Republican sources cited by Bloomberg are confirming Florida Senator Marco Rubio’s plans to run as a Republican presidential candidate in 2016, with an announcement scheduled for April 13 in the city of Miami.

Rubio would formally join his colleague, fellow Cuban-American Senator Ted Cruz, who announced his candidacy earlier this week. They are all but certain to be followed by several big names in the GOP, including former Florida Gov. Jeb Bush, Wisconsin Gov. Scott Walker and Kentucky Sen. Rand Paul.

According to The Tampa Bay Times, Rubio, 43, will make the announcement in the iconic Freedom Tower in downtown Miami.

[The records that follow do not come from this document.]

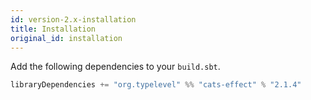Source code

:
 ```yaml
---
id: version-2.x-installation
title: Installation
original_id: installation
---
```


Add the following dependencies to your `build.sbt`.

```sbt
libraryDependencies += "org.typelevel" %% "cats-effect" % "2.1.4"
```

Rubio's team has been preparing for a national campaign for months. His top political adviser and likely campaign manager, Terry Sullivan, has been recruiting operatives — including Jim Merrill, who ran Romney's New Hampshire campaigns and was at Rubio's side for a two-day visit to the state last week. Spokesman Alex Conant is leaving Rubio's Senate office this week to begin work at his political action committee.

"When you consider doing something like that, you can't just decide to do it and then start working," Rubio said. "You have to have conditions in place to move forward. Some of them are very similar to the ones we'd have to take anyway if we ran for Senate. Others are different."

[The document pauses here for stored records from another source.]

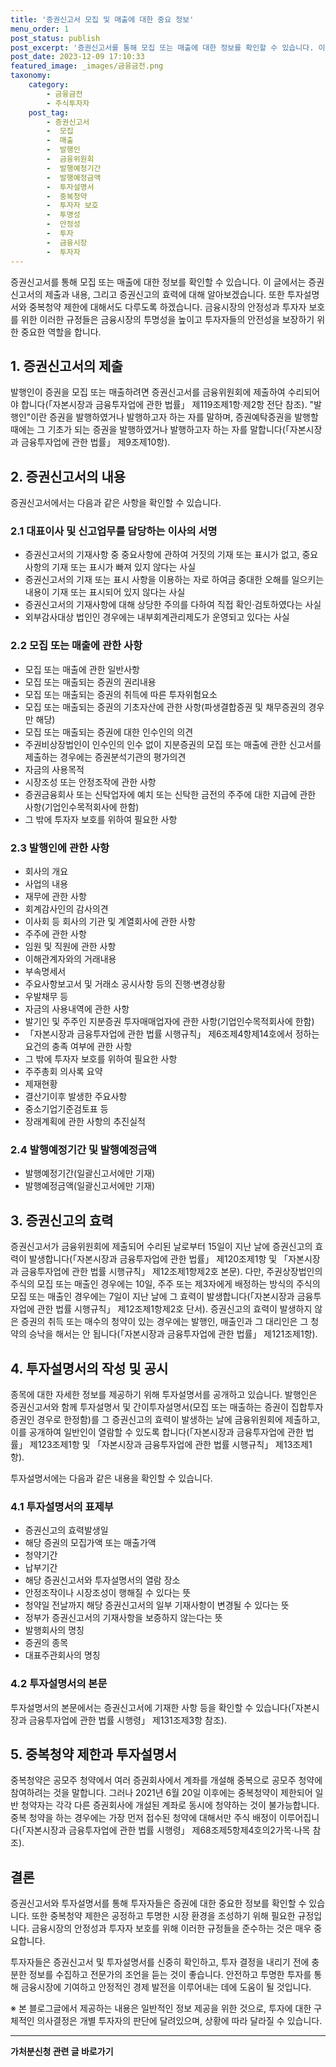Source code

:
 ```yaml
---
title: '증권신고서 모집 및 매출에 대한 중요 정보'
menu_order: 1
post_status: publish
post_excerpt: '증권신고서를 통해 모집 또는 매출에 대한 정보를 확인할 수 있습니다. 이 글에서는 증권신고서의 제출과 내용, 그리고 증권신고의 효력에 대해 알아보겠습니다. 또한 투자설명서와 중복청약 제한에 대해서도 다루도록 하겠습니다. 금융시장의 안정성과 투자자 보호를 위한 이러한 규정들은 금융시장의 투명성을 높이고 투자자들의 안전성을 보장하기 위한 중요한 역할을 합니다.'
post_date: 2023-12-09 17:10:33
featured_image: _images/금융금전.png
taxonomy:
    category:
        - 금융금전
        - 주식투자자
    post_tag:
        - 증권신고서
        -  모집
        -  매출
        -  발행인
        -  금융위원회
        -  발행예정기간
        -  발행예정금액
        -  투자설명서
        -  중복청약
        -  투자자 보호
        -  투명성
        -  안정성
        -  투자
        -  금융시장
        -  투자자
---
```




증권신고서를 통해 모집 또는 매출에 대한 정보를 확인할 수 있습니다. 이 글에서는 증권신고서의 제출과 내용, 그리고 증권신고의 효력에 대해 알아보겠습니다. 또한 투자설명서와 중복청약 제한에 대해서도 다루도록 하겠습니다. 금융시장의 안정성과 투자자 보호를 위한 이러한 규정들은 금융시장의 투명성을 높이고 투자자들의 안전성을 보장하기 위한 중요한 역할을 합니다.

## 1. 증권신고서의 제출

발행인이 증권을 모집 또는 매출하려면 증권신고서를 금융위원회에 제출하여 수리되어야 합니다(「자본시장과 금융투자업에 관한 법률」 제119조제1항·제2항 전단 참조). "발행인"이란 증권을 발행하였거나 발행하고자 하는 자를 말하며, 증권예탁증권을 발행할 때에는 그 기초가 되는 증권을 발행하였거나 발행하고자 하는 자를 말합니다(「자본시장과 금융투자업에 관한 법률」 제9조제10항).

## 2. 증권신고서의 내용

증권신고서에서는 다음과 같은 사항을 확인할 수 있습니다.

### 2.1 대표이사 및 신고업무를 담당하는 이사의 서명

- 증권신고서의 기재사항 중 중요사항에 관하여 거짓의 기재 또는 표시가 없고, 중요사항의 기재 또는 표시가 빠져 있지 않다는 사실
- 증권신고서의 기재 또는 표시 사항을 이용하는 자로 하여금 중대한 오해를 일으키는 내용이 기재 또는 표시되어 있지 않다는 사실
- 증권신고서의 기재사항에 대해 상당한 주의를 다하여 직접 확인·검토하였다는 사실
- 외부감사대상 법인인 경우에는 내부회계관리제도가 운영되고 있다는 사실

### 2.2 모집 또는 매출에 관한 사항

- 모집 또는 매출에 관한 일반사항
- 모집 또는 매출되는 증권의 권리내용
- 모집 또는 매출되는 증권의 취득에 따른 투자위험요소
- 모집 또는 매출되는 증권의 기초자산에 관한 사항(파생결합증권 및 채무증권의 경우만 해당)
- 모집 또는 매출되는 증권에 대한 인수인의 의견
- 주권비상장법인이 인수인의 인수 없이 지분증권의 모집 또는 매출에 관한 신고서를 제출하는 경우에는 증권분석기관의 평가의견
- 자금의 사용목적
- 시장조성 또는 안정조작에 관한 사항
- 증권금융회사 또는 신탁업자에 예치 또는 신탁한 금전의 주주에 대한 지급에 관한 사항(기업인수목적회사에 한함)
- 그 밖에 투자자 보호를 위하여 필요한 사항

### 2.3 발행인에 관한 사항

- 회사의 개요
- 사업의 내용
- 재무에 관한 사항
- 회계감사인의 감사의견
- 이사회 등 회사의 기관 및 계열회사에 관한 사항
- 주주에 관한 사항
- 임원 및 직원에 관한 사항
- 이해관계자와의 거래내용
- 부속명세서
- 주요사항보고서 및 거래소 공시사항 등의 진행·변경상황
- 우발채무 등
- 자금의 사용내역에 관한 사항
- 발기인 및 주주인 지분증권 투자매매업자에 관한 사항(기업인수목적회사에 한함)
- 「자본시장과 금융투자업에 관한 법률 시행규칙」 제6조제4항제14호에서 정하는 요건의 충족 여부에 관한 사항
- 그 밖에 투자자 보호를 위하여 필요한 사항
- 주주총회 의사록 요약
- 제재현황
- 결산기이후 발생한 주요사항
- 중소기업기준검토표 등
- 장래계획에 관한 사항의 추진실적

### 2.4 발행예정기간 및 발행예정금액

- 발행예정기간(일괄신고서에만 기재)
- 발행예정금액(일괄신고서에만 기재)

## 3. 증권신고의 효력

증권신고서가 금융위원회에 제출되어 수리된 날로부터 15일이 지난 날에 증권신고의 효력이 발생합니다(「자본시장과 금융투자업에 관한 법률」 제120조제1항 및 「자본시장과 금융투자업에 관한 법률 시행규칙」 제12조제1항제2호 본문). 다만, 주권상장법인의 주식의 모집 또는 매출인 경우에는 10일, 주주 또는 제3자에게 배정하는 방식의 주식의 모집 또는 매출인 경우에는 7일이 지난 날에 그 효력이 발생합니다(「자본시장과 금융투자업에 관한 법률 시행규칙」 제12조제1항제2호 단서). 증권신고의 효력이 발생하지 않은 증권의 취득 또는 매수의 청약이 있는 경우에는 발행인, 매출인과 그 대리인은 그 청약의 승낙을 해서는 안 됩니다(「자본시장과 금융투자업에 관한 법률」 제121조제1항).

## 4. 투자설명서의 작성 및 공시

종목에 대한 자세한 정보를 제공하기 위해 투자설명서를 공개하고 있습니다. 발행인은 증권신고서와 함께 투자설명서 및 간이투자설명서(모집 또는 매출하는 증권이 집합투자증권인 경우로 한정함)를 그 증권신고의 효력이 발생하는 날에 금융위원회에 제출하고, 이를 공개하여 일반인이 열람할 수 있도록 합니다(「자본시장과 금융투자업에 관한 법률」 제123조제1항 및 「자본시장과 금융투자업에 관한 법률 시행규칙」 제13조제1항).

투자설명서에는 다음과 같은 내용을 확인할 수 있습니다.

### 4.1 투자설명서의 표제부

- 증권신고의 효력발생일
- 해당 증권의 모집가액 또는 매출가액
- 청약기간
- 납부기간
- 해당 증권신고서와 투자설명서의 열람 장소
- 안정조작이나 시장조성이 행해질 수 있다는 뜻
- 청약일 전날까지 해당 증권신고서의 일부 기재사항이 변경될 수 있다는 뜻
- 정부가 증권신고서의 기재사항을 보증하지 않는다는 뜻
- 발행회사의 명칭
- 증권의 종목
- 대표주관회사의 명칭

### 4.2 투자설명서의 본문

투자설명서의 본문에서는 증권신고서에 기재한 사항 등을 확인할 수 있습니다(「자본시장과 금융투자업에 관한 법률 시행령」 제131조제3항 참조).

## 5. 중복청약 제한과 투자설명서

중복청약은 공모주 청약에서 여러 증권회사에서 계좌를 개설해 중복으로 공모주 청약에 참여하려는 것을 말합니다. 그러나 2021년 6월 20일 이후에는 중복청약이 제한되어 일반 청약자는 각각 다른 증권회사에 개설된 계좌로 동시에 청약하는 것이 불가능합니다. 중복 청약을 하는 경우에는 가장 먼저 접수된 청약에 대해서만 주식 배정이 이루어집니다(「자본시장과 금융투자업에 관한 법률 시행령」 제68조제5항제4호의2가목·나목 참조).

## 결론

증권신고서와 투자설명서를 통해 투자자들은 증권에 대한 중요한 정보를 확인할 수 있습니다. 또한 중복청약 제한은 공정하고 투명한 시장 환경을 조성하기 위해 필요한 규정입니다. 금융시장의 안정성과 투자자 보호를 위해 이러한 규정들을 준수하는 것은 매우 중요합니다.

투자자들은 증권신고서 및 투자설명서를 신중히 확인하고, 투자 결정을 내리기 전에 충분한 정보를 수집하고 전문가의 조언을 듣는 것이 좋습니다. 안전하고 투명한 투자를 통해 금융시장에 기여하고 안정적인 경제 발전을 이루어내는 데에 도움이 될 것입니다.

※ 본 블로그글에서 제공하는 내용은 일반적인 정보 제공을 위한 것으로, 투자에 대한 구체적인 의사결정은 개별 투자자의 판단에 달려있으며, 상황에 따라 달라질 수 있습니다.


<!-- wp:separator -->
<hr class="wp-block-separator has-alpha-channel-opacity"/>
<!-- /wp:separator -->

<!-- wp:group {"backgroundColor":"base","layout":{"type":"constrained"}} -->
<div class="wp-block-group has-base-background-color has-background"><!-- wp:paragraph {"align":"center","fontSize":"medium"} -->
<p class="has-text-align-center has-large-font-size"><strong>가처분신청 관련 글 바로가기</strong></p>
<!-- /wp:paragraph -->


<!-- wp:latest-posts
{"categories":[{"id":14597,"count":19,"description":"","link":"https://uknowlaw.com/category/%ea%b0%80%ec%b2%98%eb%b6%84%ec%8b%a0%ec%b2%ad/","name":"가처분신청","slug":"가처분신청","taxonomy":"category","parent":0,"meta":[],"_links":{"self":[{"href":"https://uknowlaw.com/wp-json/wp/v2/categories/14597"}],"collection":[{"href":"https://uknowlaw.com/wp-json/wp/v2/categories"}],"about":[{"href":"https://uknowlaw.com/wp-json/wp/v2/taxonomies/category"}],"wp:post_type":[{"href":"https://uknowlaw.com/wp-json/wp/v2/posts?categories=14597"}],"curies":[{"name":"wp","href":"https://api.w.org/{rel}","templated":true}]}}],"postsToShow":100,"excerptLength":28,"postLayout":"grid","columns":2,"featuredImageAlign":"left","featuredImageSizeSlug":"large","fontSize":"small"} /--></div>
<!-- /wp:group -->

He was elected to Congress as part of the 2010 tea party wave and was a darling of conservatives who wield significant influence in Republican primaries. But he angered some of his supporters by helping to negotiate a bipartisan immigration bill that included a pathway to citizenship for millions of people already living in the U.S. illegally.

A member of the powerful Senate Foreign Relations and Intelligence committees, Rubio became a frequent critic of Obama's foreign policy and staked out hawkish positions on the Islamic State group, on Iran and on combating Russia's actions in Ukraine.

Rubio was among 47 Republican senators who signed a letter to Iran's leadership warning that Congress could upend a deal being worked out with Obama to control Tehran's nuclear program. Rubio has also said that if elected president, he would be willing to defy European allies if necessary to revoke a deal he might inherit.

A Cuban-American whose parents left the island before Fidel Castro took power, Rubio has assailed Obama's resumption of diplomatic relations with the communist nation after a half-century freeze. And he's become one of Capitol Hill's leading voices accusing Venezuela's government of human rights abuses and a brutal crackdown on political opponents.

The Associated Press contributed to this report.